Leiter is linking to the Federalist Society Olin-Searle-Smith fellowships, which are awarded to up to three students a year.
(1) Leiter seems to think of this as “another advantage” because “the American legal academy is already quite far to the right on a range of economic and policy issues by comparison to both the rest of the U.S. academy and the legal academies in other common law jurisdictions.” This is true, but this still makes the American legal academy far to the left to anyone who is actually “on the right.” If Leiter means that it might be easier for a conservative to get a job as a law professor than as a sociology professor, I’m with him on that. If he’s arguing that it’s easier for a conservative to get a job as a law professor than for a liberal to get the same job, I want some of what he is smoking.
(2) While I’m a big fan of the Olin-Searle-Smith fellowships, I don’t understand why Leiter talks about programs “like this.” It is the only such post-law school fellowship program. Law schools hire somewhere between 150 and 350 new law professors per year, depending on how the economy is doing. The Olin etc program gives candidates “on the right” a leg up on as many as three of those positions. (And I should add that the Federalist Society sometimes awards these fellowships to liberals who express interest in originalism or other methodologies favored by conservatives). If we assumed that all other things were equal, this would still be a pretty minor advantage. If we realistically assume that not everything is equal, these fellowship hardly make up for the disadvantages in being “on the right” when applying for an academic job, especially if one specializes in a public law field dominated by ideological liberals, such as constitutional or international law. And meanwhile, while I haven’t done a census, in my experience on GMU’s hiring committee there seem to be plenty of law school “centers” with left-wing ideological orientations, such as NYU’s Brennan Center, that produce in total far more than three annual legal academic candidates through their fellowship programs.

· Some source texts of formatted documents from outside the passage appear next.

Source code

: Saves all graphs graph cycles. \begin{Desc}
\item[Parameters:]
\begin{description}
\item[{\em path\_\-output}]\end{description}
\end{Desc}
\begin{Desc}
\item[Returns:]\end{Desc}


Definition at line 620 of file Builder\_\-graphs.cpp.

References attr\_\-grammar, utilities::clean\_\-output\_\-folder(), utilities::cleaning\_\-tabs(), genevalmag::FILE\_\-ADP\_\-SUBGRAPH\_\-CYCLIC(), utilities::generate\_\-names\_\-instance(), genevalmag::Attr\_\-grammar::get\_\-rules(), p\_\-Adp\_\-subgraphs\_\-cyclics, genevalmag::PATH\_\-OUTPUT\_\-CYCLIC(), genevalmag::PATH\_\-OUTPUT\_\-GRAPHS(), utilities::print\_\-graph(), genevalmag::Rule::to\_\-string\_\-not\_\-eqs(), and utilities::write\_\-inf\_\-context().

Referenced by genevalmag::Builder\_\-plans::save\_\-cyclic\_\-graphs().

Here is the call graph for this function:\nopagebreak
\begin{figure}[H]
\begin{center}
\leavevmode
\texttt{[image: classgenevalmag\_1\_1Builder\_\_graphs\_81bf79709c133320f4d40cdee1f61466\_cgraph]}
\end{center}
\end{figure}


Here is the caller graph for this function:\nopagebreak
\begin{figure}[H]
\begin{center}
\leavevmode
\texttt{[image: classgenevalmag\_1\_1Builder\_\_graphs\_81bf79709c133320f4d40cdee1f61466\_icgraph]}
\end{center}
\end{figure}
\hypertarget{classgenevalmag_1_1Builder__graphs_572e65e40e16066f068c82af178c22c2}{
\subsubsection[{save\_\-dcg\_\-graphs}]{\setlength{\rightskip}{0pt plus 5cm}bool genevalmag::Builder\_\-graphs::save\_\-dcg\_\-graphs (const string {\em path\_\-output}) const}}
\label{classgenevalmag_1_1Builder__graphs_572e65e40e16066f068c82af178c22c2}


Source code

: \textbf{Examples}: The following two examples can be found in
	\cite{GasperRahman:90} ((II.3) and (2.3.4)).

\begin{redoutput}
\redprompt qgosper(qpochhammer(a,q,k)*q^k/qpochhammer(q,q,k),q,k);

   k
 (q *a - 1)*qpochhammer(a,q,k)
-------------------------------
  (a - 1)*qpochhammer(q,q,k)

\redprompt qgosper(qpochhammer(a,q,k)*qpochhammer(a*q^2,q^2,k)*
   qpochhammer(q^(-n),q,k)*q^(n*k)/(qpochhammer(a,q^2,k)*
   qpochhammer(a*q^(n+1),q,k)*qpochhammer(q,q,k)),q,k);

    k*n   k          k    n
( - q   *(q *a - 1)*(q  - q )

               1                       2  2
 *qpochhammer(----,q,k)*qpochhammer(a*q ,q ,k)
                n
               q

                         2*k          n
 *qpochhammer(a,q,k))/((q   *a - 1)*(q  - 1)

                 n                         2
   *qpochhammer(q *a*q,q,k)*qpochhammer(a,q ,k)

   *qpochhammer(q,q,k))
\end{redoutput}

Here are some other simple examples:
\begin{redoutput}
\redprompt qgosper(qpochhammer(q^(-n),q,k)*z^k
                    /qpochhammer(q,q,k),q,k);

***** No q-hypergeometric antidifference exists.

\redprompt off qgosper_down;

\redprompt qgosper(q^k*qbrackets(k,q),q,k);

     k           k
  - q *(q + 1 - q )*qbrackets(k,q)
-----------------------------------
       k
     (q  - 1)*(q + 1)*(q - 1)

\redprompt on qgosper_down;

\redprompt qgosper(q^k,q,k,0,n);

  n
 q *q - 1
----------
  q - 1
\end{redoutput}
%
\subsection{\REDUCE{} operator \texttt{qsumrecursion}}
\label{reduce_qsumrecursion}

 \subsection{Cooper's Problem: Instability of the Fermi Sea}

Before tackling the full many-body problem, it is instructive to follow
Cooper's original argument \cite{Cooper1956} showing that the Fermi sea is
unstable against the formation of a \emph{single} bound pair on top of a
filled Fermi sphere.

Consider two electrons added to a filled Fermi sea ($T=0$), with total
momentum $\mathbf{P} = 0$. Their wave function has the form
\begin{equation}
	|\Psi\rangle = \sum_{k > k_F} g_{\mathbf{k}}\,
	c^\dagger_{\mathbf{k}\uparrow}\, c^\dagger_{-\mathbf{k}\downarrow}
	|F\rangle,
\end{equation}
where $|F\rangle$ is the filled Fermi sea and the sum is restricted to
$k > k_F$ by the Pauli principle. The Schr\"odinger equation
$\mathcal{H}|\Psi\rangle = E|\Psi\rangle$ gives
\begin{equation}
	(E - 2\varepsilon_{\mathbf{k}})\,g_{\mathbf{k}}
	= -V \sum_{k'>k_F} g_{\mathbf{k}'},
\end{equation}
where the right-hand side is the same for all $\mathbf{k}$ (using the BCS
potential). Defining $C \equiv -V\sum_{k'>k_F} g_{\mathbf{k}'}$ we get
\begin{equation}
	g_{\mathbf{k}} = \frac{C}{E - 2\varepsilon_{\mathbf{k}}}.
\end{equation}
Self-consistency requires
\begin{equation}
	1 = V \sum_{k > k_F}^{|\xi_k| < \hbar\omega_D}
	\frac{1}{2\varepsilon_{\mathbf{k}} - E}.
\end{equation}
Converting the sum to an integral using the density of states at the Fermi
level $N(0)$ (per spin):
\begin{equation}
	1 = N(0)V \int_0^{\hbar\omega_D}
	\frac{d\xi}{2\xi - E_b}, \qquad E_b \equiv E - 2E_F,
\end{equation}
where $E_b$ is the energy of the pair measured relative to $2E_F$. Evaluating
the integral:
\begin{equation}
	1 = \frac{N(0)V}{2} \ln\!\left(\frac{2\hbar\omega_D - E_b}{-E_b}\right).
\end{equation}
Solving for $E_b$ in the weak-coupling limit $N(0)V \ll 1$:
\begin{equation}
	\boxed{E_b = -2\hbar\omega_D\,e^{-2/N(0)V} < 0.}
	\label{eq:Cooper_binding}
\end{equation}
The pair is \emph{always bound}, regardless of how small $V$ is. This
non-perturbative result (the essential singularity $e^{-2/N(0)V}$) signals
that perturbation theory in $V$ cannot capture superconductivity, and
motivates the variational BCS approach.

All that said, as I’ve explained in detail before, legal academia does have a lot to offer to conservatives and libertarians, and I would be the last to discourage someone “on the right” from trying it–though I’m not sure a social conservative who has written even the most subtle or brilliant possible defense of Bowers v. Hardwick, or, for that matter, even a cunning and scholarly natural law defense of limiting marriage to heterosexual couples, could expect to get a job outside of one of the schools sponsored by conservative Christian institutions. And the idea that on average, candidates “on the right” have an advantage in the academy, except relative to the even greater burdens they face in other academic disciplines, is ludicrous.
UPDATE: A law professor who wishes to remain anonymous emails:
Just a slight amendment to your comment that “these fellowship hardly make up for the disadvantages in being ‘on the right’ when applying for an academic job[.]” Not only don’t they make up for it, but in many cases, fellowships like this can disqualify an applicant from consideration outright. When I was on the market just a couple of years ago, I was encouraged to get rid of any easily identifying CV marker of conservative leanings. I could not do so entirely, as at least some of my scholarship might give me away; But at least I had the protection that people actually had to read it to realize that.

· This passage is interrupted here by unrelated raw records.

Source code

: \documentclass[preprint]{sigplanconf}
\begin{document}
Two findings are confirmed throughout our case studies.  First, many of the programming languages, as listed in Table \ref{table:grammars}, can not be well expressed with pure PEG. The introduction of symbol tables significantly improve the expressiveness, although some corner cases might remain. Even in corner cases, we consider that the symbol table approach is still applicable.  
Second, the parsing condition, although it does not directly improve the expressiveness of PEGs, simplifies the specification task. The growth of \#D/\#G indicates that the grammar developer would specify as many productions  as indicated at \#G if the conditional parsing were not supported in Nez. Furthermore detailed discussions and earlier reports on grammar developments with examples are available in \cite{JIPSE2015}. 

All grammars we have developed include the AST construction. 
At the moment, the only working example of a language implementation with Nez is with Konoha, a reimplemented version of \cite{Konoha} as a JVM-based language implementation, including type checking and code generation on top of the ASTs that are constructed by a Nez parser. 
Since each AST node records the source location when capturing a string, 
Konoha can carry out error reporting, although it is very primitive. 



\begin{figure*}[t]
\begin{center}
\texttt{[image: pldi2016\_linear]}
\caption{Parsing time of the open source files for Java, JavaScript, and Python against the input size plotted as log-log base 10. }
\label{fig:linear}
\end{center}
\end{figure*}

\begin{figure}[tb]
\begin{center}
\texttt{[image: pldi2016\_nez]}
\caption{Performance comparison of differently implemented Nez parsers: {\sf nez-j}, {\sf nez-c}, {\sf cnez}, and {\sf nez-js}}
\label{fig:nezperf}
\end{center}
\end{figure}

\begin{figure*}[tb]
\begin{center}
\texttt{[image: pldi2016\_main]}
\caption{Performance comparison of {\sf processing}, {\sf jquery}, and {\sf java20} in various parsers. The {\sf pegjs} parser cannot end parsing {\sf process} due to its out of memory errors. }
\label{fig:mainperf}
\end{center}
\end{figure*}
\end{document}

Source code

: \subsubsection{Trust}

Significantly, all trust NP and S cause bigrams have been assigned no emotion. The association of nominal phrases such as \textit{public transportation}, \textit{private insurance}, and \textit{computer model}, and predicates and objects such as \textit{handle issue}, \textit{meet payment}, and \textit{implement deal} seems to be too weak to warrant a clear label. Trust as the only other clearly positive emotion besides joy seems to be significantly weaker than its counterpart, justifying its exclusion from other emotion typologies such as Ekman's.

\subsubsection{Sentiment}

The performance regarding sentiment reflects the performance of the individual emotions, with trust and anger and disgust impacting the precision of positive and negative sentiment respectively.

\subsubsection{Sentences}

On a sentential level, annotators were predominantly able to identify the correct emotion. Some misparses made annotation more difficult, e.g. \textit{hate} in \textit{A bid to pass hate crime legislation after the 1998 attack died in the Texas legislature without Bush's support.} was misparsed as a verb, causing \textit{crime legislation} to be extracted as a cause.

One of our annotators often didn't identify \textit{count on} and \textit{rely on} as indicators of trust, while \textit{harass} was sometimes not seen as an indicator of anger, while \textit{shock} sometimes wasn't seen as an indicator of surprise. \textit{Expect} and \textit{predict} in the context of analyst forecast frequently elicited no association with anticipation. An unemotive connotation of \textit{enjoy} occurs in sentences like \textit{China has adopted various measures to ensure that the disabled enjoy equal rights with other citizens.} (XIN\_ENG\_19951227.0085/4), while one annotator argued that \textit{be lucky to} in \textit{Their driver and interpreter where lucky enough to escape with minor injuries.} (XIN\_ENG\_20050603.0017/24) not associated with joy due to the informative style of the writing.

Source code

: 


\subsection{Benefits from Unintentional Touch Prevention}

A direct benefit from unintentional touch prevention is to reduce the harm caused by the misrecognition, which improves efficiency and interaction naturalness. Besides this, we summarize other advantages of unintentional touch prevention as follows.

Anybody applying for the Fed Soc fellowship should know that while it might help you in all of the ways that other strong and high quality fellowships can, it also can be and often is seen as a black mark by many people in the legal professoriate.
Of course, if it’s already obvious that you are “on the right,” procuring an Olin has no disadvantages. But the emailer has a point; a candidate without obvious conservative or libertarian c.v. markers would have to think long and hard about his alternatives before accepting this fellowship.
FURTHER UPDATE: Leiter adds an addendum, which includes the following:
Once Federalist academics are in teaching, they benefit from a continuous stream of invitations to speak at Federalist Society events at law schools across the country, which gives them an exposure not available to young legal academics not on the right.
This is true, but largely irrelevant. I’ve spoken at dozens of Federalist Society events over the years. I’d guess that the median number of professors who attend these events, other than as a debater/commenter, is zero. The average is likely less than one. [I don’t think this is a reflection of hostility to me or the Federalist Society; professors at most law schools are kept quite busy with faculty workshops, candidate job talks, and other faculty events.] So while I love doing Fed-Soc events, I can’t agree that it significantly, or even insignificantly, boosts one’s academic career. It may increase one’s overall influence in the world by exposing students’ to one’s ideas, but that’s a different matter entirely.
And of course, the reason the Federalist Society sponsors these events to begin with is that there are so few right-of-center voices on most law school faculties.